William Wilberforce was defeated in 1797, in 1798 and 1799, and was so discouraged that he didn’t even propose his annual bill for the few years which followed. He resumed in 1804 and got his law passed in the House of Commons, but the House of Lords refused to ratify it. In 1805 his bill fared even worse, and was defeated by a resurgence of his enemies within the House of Commons. Finally in 1807 he succeeded in passing his bill banning the British slave trade through both the House of Commons and the House of Lords. The superpower which had led the way in the slave trade was now committed to eradicating its curse from the seven seas.

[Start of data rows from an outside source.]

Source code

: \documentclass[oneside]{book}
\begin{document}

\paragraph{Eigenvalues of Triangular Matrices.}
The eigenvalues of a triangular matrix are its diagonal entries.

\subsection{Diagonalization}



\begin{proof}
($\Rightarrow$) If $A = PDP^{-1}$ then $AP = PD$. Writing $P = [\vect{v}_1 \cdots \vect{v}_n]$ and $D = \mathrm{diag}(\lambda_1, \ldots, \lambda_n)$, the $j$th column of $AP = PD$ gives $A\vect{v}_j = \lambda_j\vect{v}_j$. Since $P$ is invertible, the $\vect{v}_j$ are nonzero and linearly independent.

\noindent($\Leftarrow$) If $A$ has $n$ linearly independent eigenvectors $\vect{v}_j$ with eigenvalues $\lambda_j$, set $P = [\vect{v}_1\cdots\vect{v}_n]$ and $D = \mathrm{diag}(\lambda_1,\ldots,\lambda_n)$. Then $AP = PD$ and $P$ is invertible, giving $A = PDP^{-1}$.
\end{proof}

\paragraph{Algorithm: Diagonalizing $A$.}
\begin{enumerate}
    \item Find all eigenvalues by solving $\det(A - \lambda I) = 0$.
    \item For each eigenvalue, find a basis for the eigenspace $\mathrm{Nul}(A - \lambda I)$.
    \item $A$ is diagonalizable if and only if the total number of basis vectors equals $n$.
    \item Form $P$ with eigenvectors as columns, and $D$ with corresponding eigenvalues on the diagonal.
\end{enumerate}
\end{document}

What was it that gave Wilberforce the courage to persevere against failure after failure in the face of bitter and determined opposition? He wrote in his diary that “I confess to you, so enormous, so dreadful, so irremediable did its wickedness appear that my own mind was completely made up for the abolition … Let the consequences be what they would, I from this time determined that I would never rest until I had effected its abolition.” He shared the secret of his dogged perseverance in one of his books in 1797: “Accustom yourself to look first to the dreadful consequences of failure; then fix your eye on the glorious prize which is before you; and when your strength begins to fail, and your spirits are well nigh exhausted, let the animating view rekindle your resolution, and call forth in renewed vigour the fainting energies of your soul.”
If you are part of Queens Road Church - the church I lead in south-west London - then join me in making William Wilberforce’s thoughts your own. We have many obstacles ahead as we love Jesus and live his mission in our sinful city, but God has called us, God has promised us, God empowers us, and God will give us the victory. The dreadful consequences of failure are so dire for our friends and neighbours in London, and for the nations we can reach together, that we must never, never, never give up.
And if you are a believer in Wilberforce’s God, but not in Wimbledon, then join us in making William Wilberforce’s thoughts your own too. Wherever you live, and whatever God has called you to, the God who saved and emboldened Wilberforce to push through to victory comes alongside you as you read this, and encourages you: “Don’t give up!”